*** Opening Input ***

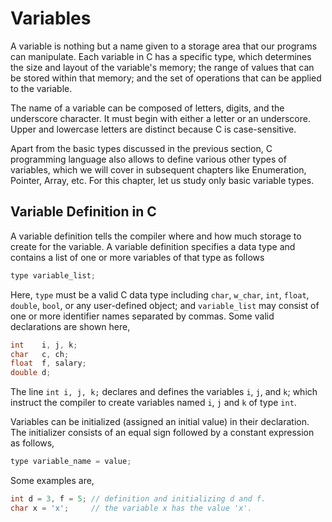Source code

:# Variables
A variable is nothing but a name given to a storage area that our programs can manipulate. Each variable in C has a specific type, which determines the size and layout of the variable's memory; the range of values that can be stored within that memory; and the set of operations that can be applied to the variable.

The name of a variable can be composed of letters, digits, and the underscore character. It must begin with either a letter or an underscore. Upper and lowercase letters are distinct because C is case-sensitive.

Apart from the basic types discussed in the previous section, C programming language also allows to define various other types of variables, which we will cover in subsequent chapters like Enumeration, Pointer, Array, etc. For this chapter, let us study only basic variable types.

## Variable Definition in C
A variable definition tells the compiler where and how much storage to create for the variable. A variable definition specifies a data type and contains a list of one or more variables of that type as follows
```c++
type variable_list;
```
Here, `type` must be a valid C data type including `char`, `w_char`, `int`, `float`, `double`, `bool`, or any user-defined object; and `variable_list` may consist of one or more identifier names separated by commas. Some valid declarations are shown here,
```c++
int    i, j, k;
char   c, ch;
float  f, salary;
double d;
```
The line `int i, j, k;` declares and defines the variables `i`, `j`, and `k`; which instruct the compiler to create variables named `i`, `j` and `k` of type `int`.

Variables can be initialized (assigned an initial value) in their declaration. The initializer consists of an equal sign followed by a constant expression as follows,
```c++
type variable_name = value;
```
Some examples are,
```c++
int d = 3, f = 5; // definition and initializing d and f.
char x = 'x';     // the variable x has the value 'x'.
```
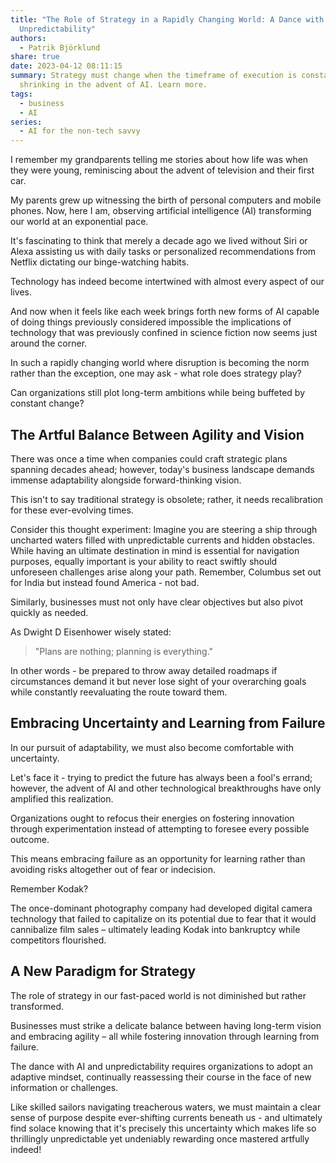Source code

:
 ```yaml
---
title: "The Role of Strategy in a Rapidly Changing World: A Dance with AI and
  Unpredictability"
authors:
  - Patrik Björklund
share: true
date: 2023-04-12 08:11:15
summary: Strategy must change when the timeframe of execution is constantly
  shrinking in the advent of AI. Learn more.
tags:
  - business
  - AI
series:
  - AI for the non-tech savvy
---
```



I remember my grandparents telling me stories about how life was when they were young, reminiscing about the advent of television and their first car. 

My parents grew up witnessing the birth of personal computers and mobile phones. Now, here I am, observing artificial intelligence (AI) transforming our world at an exponential pace.

It's fascinating to think that merely a decade ago we lived without Siri or Alexa assisting us with daily tasks or personalized recommendations from Netflix dictating our binge-watching habits. 

Technology has indeed become intertwined with almost every aspect of our lives. 

And now when it feels like each week brings forth new forms of AI capable of doing things previously considered impossible the implications of technology that was previously confined in science fiction now seems just around the corner.

In such a rapidly changing world where disruption is becoming the norm rather than the exception, one may ask - what role does strategy play? 

Can organizations still plot long-term ambitions while being buffeted by constant change?

## The Artful Balance Between Agility and Vision
There was once a time when companies could craft strategic plans spanning decades ahead; however, today's business landscape demands immense adaptability alongside forward-thinking vision. 

This isn't to say traditional strategy is obsolete; rather, it needs recalibration for these ever-evolving times.

Consider this thought experiment: Imagine you are steering a ship through uncharted waters filled with unpredictable currents and hidden obstacles. While having an ultimate destination in mind is essential for navigation purposes, equally important is your ability to react swiftly should unforeseen challenges arise along your path. Remember, Columbus set out for India but instead found America - not bad.

Similarly, businesses must not only have clear objectives but also pivot quickly as needed. 

As Dwight D Eisenhower wisely stated: 
> "Plans are nothing; planning is everything." 

In other words - be prepared to throw away detailed roadmaps if circumstances demand it but never lose sight of your overarching goals while constantly reevaluating the route toward them.

## Embracing Uncertainty and Learning from Failure
In our pursuit of adaptability, we must also become comfortable with uncertainty. 

Let's face it - trying to predict the future has always been a fool's errand; however, the advent of AI and other technological breakthroughs have only amplified this realization.

Organizations ought to refocus their energies on fostering innovation through experimentation instead of attempting to foresee every possible outcome. 

This means embracing failure as an opportunity for learning rather than avoiding risks altogether out of fear or indecision.

Remember Kodak? 

The once-dominant photography company had developed digital camera technology that failed to capitalize on its potential due to fear that it would cannibalize film sales – ultimately leading Kodak into bankruptcy while competitors flourished.
## A New Paradigm for Strategy

The role of strategy in our fast-paced world is not diminished but rather transformed. 

Businesses must strike a delicate balance between having long-term vision and embracing agility – all while fostering innovation through learning from failure.

The dance with AI and unpredictability requires organizations to adopt an adaptive mindset, continually reassessing their course in the face of new information or challenges. 

Like skilled sailors navigating treacherous waters, we must maintain a clear sense of purpose despite ever-shifting currents beneath us - and ultimately find solace knowing that it's precisely this uncertainty which makes life so thrillingly unpredictable yet undeniably rewarding once mastered artfully indeed!

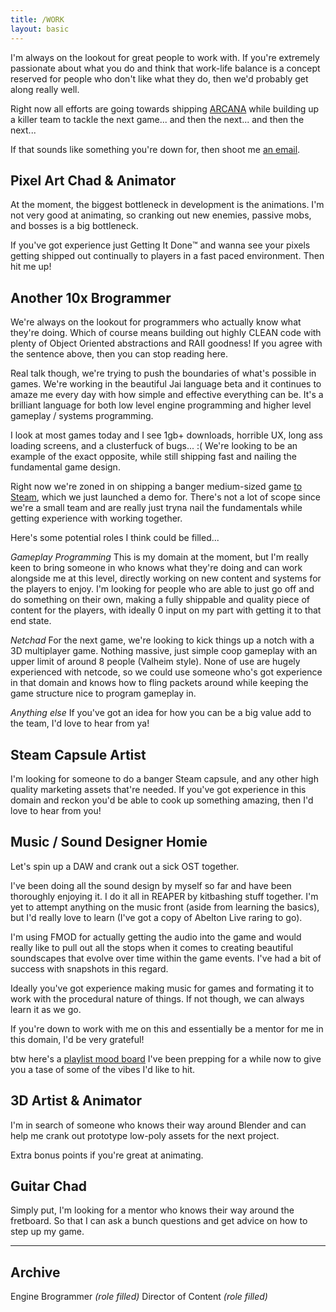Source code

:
 ```yaml
---
title: /WORK
layout: basic
---
```


I'm always on the lookout for great people to work with. If you're extremely passionate about what you do and think that work-life balance is a concept reserved for people who don't like what they do, then we'd probably get along really well.

Right now all efforts are going towards shipping [ARCANA](/arcane) while building up a killer team to tackle the next game... and then the next... and then the next...

If that sounds like something you're down for, then shoot me [an email](/contact).

## Pixel Art Chad & Animator
At the moment, the biggest bottleneck in development is the animations. I'm not very good at animating, so cranking out new enemies, passive mobs, and bosses is a big bottleneck.

If you've got experience just Getting It Done™️ and wanna see your pixels getting shipped out continually to players in a fast paced environment. Then hit me up!

## Another 10x Brogrammer
We're always on the lookout for programmers who actually know what they're doing.
Which of course means building out highly CLEAN code with plenty of Object Oriented abstractions and RAII goodness!
If you agree with the sentence above, then you can stop reading here.

Real talk though, we're trying to push the boundaries of what's possible in games. We're working in the beautiful Jai language beta and it continues to amaze me every day with how simple and effective everything can be. It's a brilliant language for both low level engine programming and higher level gameplay / systems programming.

I look at most games today and I see 1gb+ downloads, horrible UX, long ass loading screens, and a clusterfuck of bugs... :(
We're looking to be an example of the exact opposite, while still shipping fast and nailing the fundamental game design.

Right now we're zoned in on shipping a banger medium-sized game [to Steam](https://s.team/a/2571560), which we just launched a demo for. There's not a lot of scope since we're a small team and are really just tryna nail the fundamentals while getting experience with working together.

Here's some potential roles I think could be filled...

*Gameplay Programming*
This is my domain at the moment, but I'm really keen to bring someone in who knows what they're doing and can work alongside me at this level, directly working on new content and systems for the players to enjoy.
I'm looking for people who are able to just go off and do something on their own, making a fully shippable and quality piece of content for the players, with ideally 0 input on my part with getting it to that end state.

*Netchad*
For the next game, we're looking to kick things up a notch with a 3D multiplayer game. Nothing massive, just simple coop gameplay with an upper limit of around 8 people (Valheim style).
None of use are hugely experienced with netcode, so we could use someone who's got experience in that domain and knows how to fling packets around while keeping the game structure nice to program gameplay in.

*Anything else*
If you've got an idea for how you can be a big value add to the team, I'd love to hear from ya!

## Steam Capsule Artist
I'm looking for someone to do a banger Steam capsule, and any other high quality marketing assets that're needed. If you've got experience in this domain and reckon you'd be able to cook up something amazing, then I'd love to hear from you!

## Music / Sound Designer Homie
Let's spin up a DAW and crank out a sick OST together.

I've been doing all the sound design by myself so far and have been thoroughly enjoying it. I do it all in REAPER by kitbashing stuff together. I'm yet to attempt anything on the music front (aside from learning the basics), but I'd really love to learn (I've got a copy of Abelton Live raring to go).

I'm using FMOD for actually getting the audio into the game and would really like to pull out all the stops when it comes to creating beautiful soundscapes that evolve over time within the game events. I've had a bit of success with snapshots in this regard.

Ideally you've got experience making music for games and formating it to work with the procedural nature of things. If not though, we can always learn it as we go.

If you're down to work with me on this and essentially be a mentor for me in this domain, I'd be very grateful!

btw here's a [playlist mood board](https://open.spotify.com/playlist/2cELld6dxzKNS4GBlALMLW?si=2dc3cf3602e2471f) I've been prepping for a while now to give you a tase of some of the vibes I'd like to hit.

## 3D Artist & Animator
I'm in search of someone who knows their way around Blender and can help me crank out prototype low-poly assets for the next project.

Extra bonus points if you're great at animating.

## Guitar Chad
Simply put, I'm looking for a mentor who knows their way around the fretboard. So that I can ask a bunch questions and get advice on how to step up my game.

---

## Archive
Engine Brogrammer *(role filled)*
Director of Content *(role filled)*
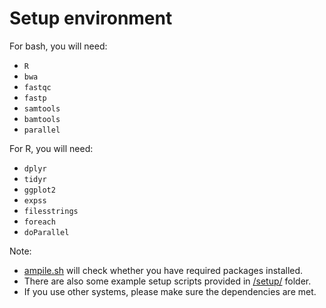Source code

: # Setup environment

For bash, you will need:
- ```R```
- ```bwa```
- ```fastqc```
- ```fastp```
- ```samtools```
- ```bamtools```
- ```parallel```

For R, you will need:
- ```dplyr```
- ```tidyr```
- ```ggplot2```
- ```expss```
- ```filesstrings```
- ```foreach```
- ```doParallel```

Note:
- [ampile.sh](https://github.com/chenh19/Ampile/blob/main/ampile.sh) will check whether you have required packages installed.
- There are also some example setup scripts provided in [/setup/](https://github.com/chenh19/Ampile/tree/main/setup) folder.
- If you use other systems, please make sure the dependencies are met.
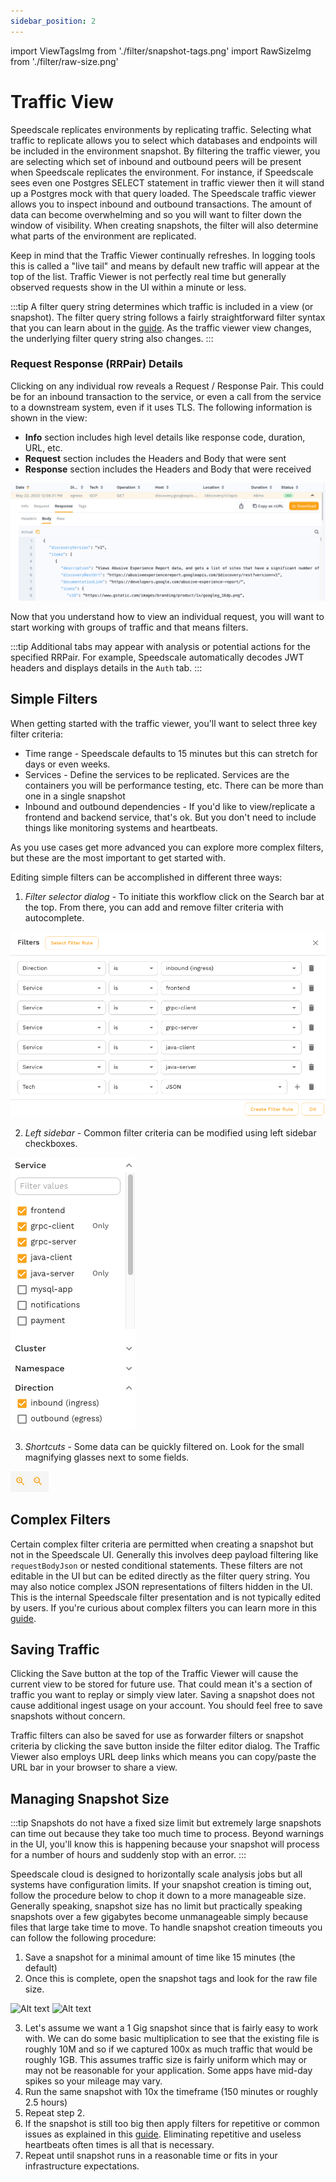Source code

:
 ```yaml
---
sidebar_position: 2
---
```


import ViewTagsImg from './filter/snapshot-tags.png'
import RawSizeImg from './filter/raw-size.png'

# Traffic View

Speedscale replicates environments by replicating traffic. Selecting what traffic to replicate allows you to select which databases and endpoints will be included in the environment snapshot. By filtering the traffic viewer, you are selecting which set of inbound and outbound peers will be present when Speedscale replicates the environment. For instance, if Speedscale sees even one Postgres SELECT statement in traffic viewer then it will stand up a Postgres mock with that query loaded. The Speedscale traffic viewer allows you to inspect inbound and outbound transactions. The amount of data can become overwhelming and so you will want to filter down the window of visibility. When creating snapshots, the filter will also determine what parts of the environment are replicated.

Keep in mind that the Traffic Viewer continually refreshes. In logging tools this is called a "live tail" and means by default new traffic will appear at the top of the list. Traffic Viewer is not perfectly real time but generally observed requests show in the UI within a minute or less.

:::tip
A filter query string determines which traffic is included in a view (or snapshot). The filter query string follows a fairly straightforward filter syntax that you can learn about in the [guide](../guides/creating-filters/index.md). As the traffic viewer view changes, the underlying filter query string also changes.
:::

### Request Response (RRPair) Details <a href="#rrpairs" id="rrpairs"></a>

Clicking on any individual row reveals a Request / Response Pair. This could be for an inbound transaction to the service, or even a call from the service to a downstream system, even if it uses TLS. The following information is shown in the view:

* **Info** section includes high level details like response code, duration, URL, etc.
* **Request** section includes the Headers and Body that were sent
* **Response** section includes the Headers and Body that were received

![Request Response Pair](../observe-rrpair.png)

Now that you understand how to view an individual request, you will want to start working with groups of traffic and that means filters.

:::tip
Additional tabs may appear with analysis or potential actions for the specified RRPair. For example, Speedscale automatically decodes JWT headers and displays details in the `Auth` tab.
:::

## Simple Filters <a href="#simple-filters" id="simple-filters"></a>

When getting started with the traffic viewer, you'll want to select three key filter criteria:
* Time range - Speedscale defaults to 15 minutes but this can stretch for days or even weeks.
* Services - Define the services to be replicated. Services are the containers you will be performance testing, etc. There can be more than one in a single snapshot
* Inbound and outbound dependencies - If you'd like to view/replicate a frontend and backend service, that's ok. But you don't need to include things like monitoring systems and heartbeats.

As you use cases get more advanced you can explore more complex filters, but these are the most important to get started with.

Editing simple filters can be accomplished in different three ways:

1. *Filter selector dialog* - To initiate this workflow click on the Search bar at the top. From there, you can add and remove filter criteria with autocomplete.

![ui_filters](./filter/filters.png)

2. *Left sidebar* - Common filter criteria can be modified using left sidebar checkboxes.

![facets](./filter/facets.png)

3. *Shortcuts* - Some data can be quickly filtered on. Look for the small magnifying glasses next to some fields.

![shortcuts](./filter/shortcuts.png)

## Complex Filters <a href="#complex-filters" id="complex-filters"></a>

Certain complex filter criteria are permitted when creating a snapshot but not in the Speedscale UI. Generally this involves deep payload filtering like `requestBodyJson` or nested conditional statements. These filters are not editable in the UI but can be edited directly as the filter query string. You may also notice complex JSON representations of filters hidden in the UI. This is the internal Speedscale filter presentation and is not typically edited by users. If you're curious about complex filters you can learn more in this [guide](../guides/advanced-filters.md).

## Saving Traffic <a href="#saving" id="saving"></a>

Clicking the Save button at the top of the Traffic Viewer will cause the current view to be stored for future use. That could mean it's a section of traffic you want to replay or simply view later. Saving a snapshot does not cause additional ingest usage on your account. You should feel free to save snapshots without concern.

Traffic filters can also be saved for use as forwarder filters or snapshot criteria by clicking the save button inside the filter editor dialog. The Traffic Viewer also employs URL deep links which means you can copy/paste the URL bar in your browser to share a view.

## Managing Snapshot Size

:::tip
Snapshots do not have a fixed size limit but extremely large snapshots can time out because they take too much time to process. Beyond warnings in the UI, you'll know this is happening because your snapshot will process for a number of hours and suddenly stop with an error.
:::

Speedscale cloud is designed to horizontally scale analysis jobs but all systems have configuration limits. If your snapshot creation is timing out, follow the procedure below to chop it down to a more manageable size. Generally speaking, snapshot size has no limit but practically speaking snapshots over a few gigabytes become unmanageable simply because files that large take time to move. To handle snapshot creation timeouts you can follow the following procedure:

1. Save a snapshot for a minimal amount of time like 15 minutes (the default)
2. Once this is complete, open the snapshot tags and look for the raw file size.

<img src={ViewTagsImg} height="300px" alt="Alt text" />
<img src={RawSizeImg} height="300px" alt="Alt text" />

3. Let's assume we want a 1 Gig snapshot since that is fairly easy to work with. We can do some basic multiplication to see that the existing file is roughly 10M and so if we captured 100x as much traffic that would be roughly 1GB. This assumes traffic size is fairly uniform which may or may not be reasonable for your application. Some apps have mid-day spikes so your mileage may vary.
4. Run the same snapshot with 10x the timeframe (150 minutes or roughly 2.5 hours)
5. Repeat step 2.
6. If the snapshot is still too big then apply filters for repetitive or common issues as explained in this [guide](../guides/advanced-filters.md). Eliminating repetitive and useless heartbeats often times is all that is necessary.
7. Repeat until snapshot runs in a reasonable time or fits in your infrastructure expectations.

*** Closing Input ***

» About this exercise
Starting with the first line of the records above and stopping after the line containing "declares and defines", repeat every line exactly and leave out the pictures.

» Solution to this exercise
Source code

:# Variables
A variable is nothing but a name given to a storage area that our programs can manipulate. Each variable in C has a specific type, which determines the size and layout of the variable's memory; the range of values that can be stored within that memory; and the set of operations that can be applied to the variable.

The name of a variable can be composed of letters, digits, and the underscore character. It must begin with either a letter or an underscore. Upper and lowercase letters are distinct because C is case-sensitive.

Apart from the basic types discussed in the previous section, C programming language also allows to define various other types of variables, which we will cover in subsequent chapters like Enumeration, Pointer, Array, etc. For this chapter, let us study only basic variable types.

## Variable Definition in C
A variable definition tells the compiler where and how much storage to create for the variable. A variable definition specifies a data type and contains a list of one or more variables of that type as follows
```c++
type variable_list;
```
Here, `type` must be a valid C data type including `char`, `w_char`, `int`, `float`, `double`, `bool`, or any user-defined object; and `variable_list` may consist of one or more identifier names separated by commas. Some valid declarations are shown here,
```c++
int    i, j, k;
char   c, ch;
float  f, salary;
double d;
```
The line `int i, j, k;` declares and defines the variables `i`, `j`, and `k`; which instruct the compiler to create variables named `i`, `j` and `k` of type `int`.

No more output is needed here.